Outro hábito dos portugueses que promove riscos para a saúde é o consumo de ovos, sobretudo aqueles a que chamamos de caseiros. A Salmonella está presente em animais para consumo humano pelo que prolifera em ovos, carne, aves e leite, mas também alguns vegetais, contaminados com estrume da adubação, provocando uma doença designada salmonelose, também ela uma doença incluída na lista da diarreicas. É responsável por cerca de 153 milhões de casos de gastroenterites notificadas, e que resultam em 57 mil mortes anuais no mundo. Também ao abrigo do programa SafeConsume, foi realizado um outro estudo sobre este alimento em vários países. Em Portugal foram analisadas várias amostras de ovos de produção das galinhas de quintal, e observou-se que 96% destes ovos estavam muito sujos e que mais de 92% eram armazenados à temperatura ambiente. Em 200 amostras de ovo, 3% continham Salmonella. Quando questionados os consumidores sobre a confiança que têm na qualidade dos ovos apenas 6,8% dos inquiridos dizem ter confiança nos ovos nacionais, ainda que 9,3% confiem no seu fornecedor habitual. Curiosamente, 45% dos inquiridos nacionais utilizam a técnica e colocar o ovo a boiar na água para aferir se este está apto para consumo. Esta prática não passa de um mito, já que não atesta sobre a contaminação do alimento por microrganismos patogénicos, mas apenas sobre a sua frescura. Este é mais um dos vários erros alimentares que os especialistas tentam combater para que a segurança esteja cada vez mais, através da informação fidedigna, ao alcance de todos.

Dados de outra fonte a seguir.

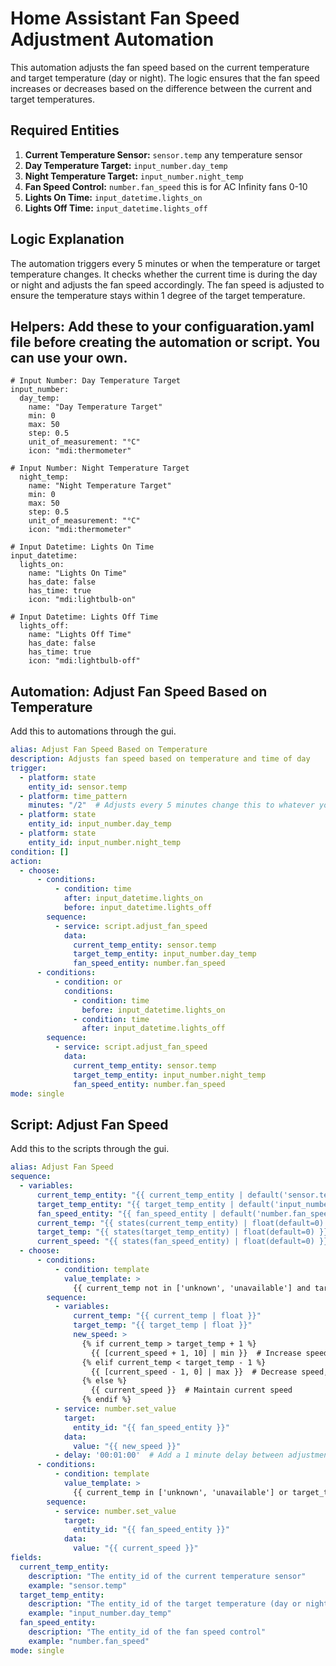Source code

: # Home Assistant Fan Speed Adjustment Automation

This automation adjusts the fan speed based on the current temperature and target temperature (day or night). The logic ensures that the fan speed increases or decreases based on the difference between the current and target temperatures.

## Required Entities

1. **Current Temperature Sensor:** `sensor.temp` any temperature sensor
2. **Day Temperature Target:** `input_number.day_temp`
3. **Night Temperature Target:** `input_number.night_temp`
4. **Fan Speed Control:** `number.fan_speed` this is for AC Infinity fans 0-10
5. **Lights On Time:** `input_datetime.lights_on`
6. **Lights Off Time:** `input_datetime.lights_off`

## Logic Explanation

The automation triggers every 5 minutes or when the temperature or target temperature changes. It checks whether the current time is during the day or night and adjusts the fan speed accordingly. The fan speed is adjusted to ensure the temperature stays within 1 degree of the target temperature.

## Helpers: Add these to your configuaration.yaml file before creating the automation or script. You can use your own.

```
# Input Number: Day Temperature Target
input_number:
  day_temp:
    name: "Day Temperature Target"
    min: 0
    max: 50
    step: 0.5
    unit_of_measurement: "°C"
    icon: "mdi:thermometer"

# Input Number: Night Temperature Target
  night_temp:
    name: "Night Temperature Target"
    min: 0
    max: 50
    step: 0.5
    unit_of_measurement: "°C"
    icon: "mdi:thermometer"

# Input Datetime: Lights On Time
input_datetime:
  lights_on:
    name: "Lights On Time"
    has_date: false
    has_time: true
    icon: "mdi:lightbulb-on"

# Input Datetime: Lights Off Time
  lights_off:
    name: "Lights Off Time"
    has_date: false
    has_time: true
    icon: "mdi:lightbulb-off"
```

## Automation: Adjust Fan Speed Based on Temperature
Add this to automations through the gui. 

```yaml
alias: Adjust Fan Speed Based on Temperature
description: Adjusts fan speed based on temperature and time of day
trigger:
  - platform: state
    entity_id: sensor.temp
  - platform: time_pattern
    minutes: "/2"  # Adjusts every 5 minutes change this to whatever you want this determines how often the reading from the temperature sensor is taken.
  - platform: state
    entity_id: input_number.day_temp
  - platform: state
    entity_id: input_number.night_temp
condition: []
action:
  - choose:
      - conditions:
          - condition: time
            after: input_datetime.lights_on
            before: input_datetime.lights_off
        sequence:
          - service: script.adjust_fan_speed
            data:
              current_temp_entity: sensor.temp
              target_temp_entity: input_number.day_temp
              fan_speed_entity: number.fan_speed
      - conditions:
          - condition: or
            conditions:
              - condition: time
                before: input_datetime.lights_on
              - condition: time
                after: input_datetime.lights_off
        sequence:
          - service: script.adjust_fan_speed
            data:
              current_temp_entity: sensor.temp
              target_temp_entity: input_number.night_temp
              fan_speed_entity: number.fan_speed
mode: single
```

## Script: Adjust Fan Speed

Add this to the scripts through the gui.

```yaml
alias: Adjust Fan Speed
sequence:
  - variables:
      current_temp_entity: "{{ current_temp_entity | default('sensor.temp') }}"
      target_temp_entity: "{{ target_temp_entity | default('input_number.day_temp') }}"
      fan_speed_entity: "{{ fan_speed_entity | default('number.fan_speed') }}"
      current_temp: "{{ states(current_temp_entity) | float(default=0) }}"
      target_temp: "{{ states(target_temp_entity) | float(default=0) }}"
      current_speed: "{{ states(fan_speed_entity) | float(default=0) }}"
  - choose:
      - conditions:
          - condition: template
            value_template: >
              {{ current_temp not in ['unknown', 'unavailable'] and target_temp not in ['unknown', 'unavailable'] }}
        sequence:
          - variables:
              current_temp: "{{ current_temp | float }}"
              target_temp: "{{ target_temp | float }}"
              new_speed: >
                {% if current_temp > target_temp + 1 %}
                  {{ [current_speed + 1, 10] | min }}  # Increase speed, max 10
                {% elif current_temp < target_temp - 1 %}
                  {{ [current_speed - 1, 0] | max }}  # Decrease speed, min 0
                {% else %}
                  {{ current_speed }}  # Maintain current speed
                {% endif %}
          - service: number.set_value
            target:
              entity_id: "{{ fan_speed_entity }}"
            data:
              value: "{{ new_speed }}"
          - delay: '00:01:00'  # Add a 1 minute delay between adjustments - change this to whatever, this determines the minimum time to wait between adjusting the fan regardles of the time interval in the automation. 
      - conditions:
          - condition: template
            value_template: >
              {{ current_temp in ['unknown', 'unavailable'] or target_temp in ['unknown', 'unavailable'] }}
        sequence:
          - service: number.set_value
            target:
              entity_id: "{{ fan_speed_entity }}"
            data:
              value: "{{ current_speed }}"
fields:
  current_temp_entity:
    description: "The entity_id of the current temperature sensor"
    example: "sensor.temp"
  target_temp_entity:
    description: "The entity_id of the target temperature (day or night)"
    example: "input_number.day_temp"
  fan_speed_entity:
    description: "The entity_id of the fan speed control"
    example: "number.fan_speed"
mode: single
```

A OMS e o Instituto Nacional de Saúde Dr. Ricardo Jorge, publicaram um manual, que, de forma resumida e prática aponta as cinco chaves para uma alimentação mais segura. Saiba quais são:

1 Mantenha a limpeza. Lavar bem as mãos, higienizar bancadas e utensílios aquando da manipulação de alimentos.

2 Separe alimentos crus de alimentos cozinhados. Separe alimentos como carne e peixe crus dos outros alimentos, e utilize utensílios diferenciados para o seu manuseamento.

3 Cozinhe bem os alimentos. Alimentos mal cozinhados, como carne mal passada, são uma fonte de risco. As temperaturas devem atingir os 70 graus mesmo no centro do alimento.

4 Mantenha os alimentos a uma temperatura segura. Não deixe alimentos cozinhados à temperatura ambiente mais de duas horas e refrigere rapidamente a uma temperatura abaixo dos 5 graus.

5 Utilize água e matérias-primas seguras. Utilize água potável, e alimentos variados e frescos, ou pasteurizados, e não consuma fora da data de validade.